Esto explica por qué funcionó la represión de la guerra: no mató líderes simplemente, sino que mató suficientes líderes, acabó con suficiente población para destruir la dinámica del sistema. Entendemos por qué el Cacif consigue lo que quiere: porque hay suficiente gente, líderes y estructuras para perpetuar los absurdos, incluso a pesar de la voluntad del propio Cacif. No simplemente porque un Gutiérrez o un Bosch lo quiera. Y cuando vemos que cada vez les cuesta más conseguir lo que quieren es también porque ese sistema pierde miembros, desconecta elementos. Explica también la resiliencia del conservatismo chapín: no porque tenga razón, sino por sistémico.

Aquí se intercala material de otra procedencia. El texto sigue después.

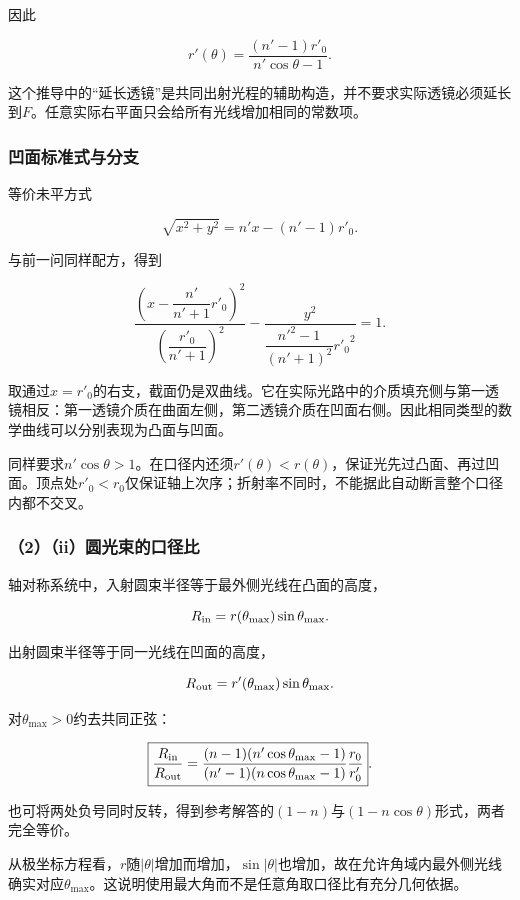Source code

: \documentclass[12pt,a4paper,fontset=fandol]{ctexart}
\begin{document}
因此

\[
\boxed{
r'(\theta)=\frac{(n'-1)r'_0}{n'\cos\theta-1}}.
\]

这个推导中的``延长透镜''是共同出射光程的辅助构造，并不要求实际透镜必须延长到\(F\)。任意实际右平面只会给所有光线增加相同的常数项。

\subsubsection{凹面标准式与分支}\label{ux51f9ux9762ux6807ux51c6ux5f0fux4e0eux5206ux652f}

等价未平方式

\[
\sqrt{x^2+y^2}=n'x-(n'-1)r'_0.
\]

与前一问同样配方，得到

\[
\boxed{
\frac{\left(x-\dfrac{n'}{n'+1}r'_0\right)^2}
{\left(\dfrac{r'_0}{n'+1}\right)^2}
-\frac{y^2}{\dfrac{n'^2-1}{(n'+1)^2}{r'_0}^2}=1}.
\]

取通过\(x=r'_0\)的右支，截面仍是双曲线。它在实际光路中的介质填充侧与第一透镜相反：第一透镜介质在曲面左侧，第二透镜介质在凹面右侧。因此相同类型的数学曲线可以分别表现为凸面与凹面。

同样要求\(n'\cos\theta>1\)。在口径内还须\(r'(\theta)<r(\theta)\)，保证光先过凸面、再过凹面。顶点处\(r'_0<r_0\)仅保证轴上次序；折射率不同时，不能据此自动断言整个口径内都不交叉。

\subsubsection{（2）（ii）圆光束的口径比}\label{iiux5706ux5149ux675fux7684ux53e3ux5f84ux6bd4}

轴对称系统中，入射圆束半径等于最外侧光线在凸面的高度，

\[
R_{\rm in}=r(\theta_{\max})\sin\theta_{\max}.
\]

出射圆束半径等于同一光线在凹面的高度，

\[
R_{\rm out}=r'(\theta_{\max})\sin\theta_{\max}.
\]

对\(\theta_{\max}>0\)约去共同正弦：

\[
\boxed{
\frac{R_{\rm in}}{R_{\rm out}}
=\frac{(n-1)(n'\cos\theta_{\max}-1)}
{(n'-1)(n\cos\theta_{\max}-1)}
\frac{r_0}{r'_0}}.
\]

也可将两处负号同时反转，得到参考解答的\((1-n)\)与\((1-n\cos\theta)\)形式，两者完全等价。

从极坐标方程看，\(r\)随\(|\theta|\)增加而增加，\(\sin|\theta|\)也增加，故在允许角域内最外侧光线确实对应\(\theta_{\max}\)。这说明使用最大角而不是任意角取口径比有充分几何依据。
\end{document}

Así, quien quiera la revolución que sí fue tendrá que usar su tiempo reproduciendo gente afín, vinculando elementos. Las ideas, buenas o malas, solo arrastran si se repiten en mil cabezas a la vez. Lo han entendido el MCN y la Escuela de Gobierno. Lo comienzan a entender algunos que construyen escuelas ciudadanas. O quizá no lo entiendan, pero igual hacen lo necesario: procurar una masa crítica.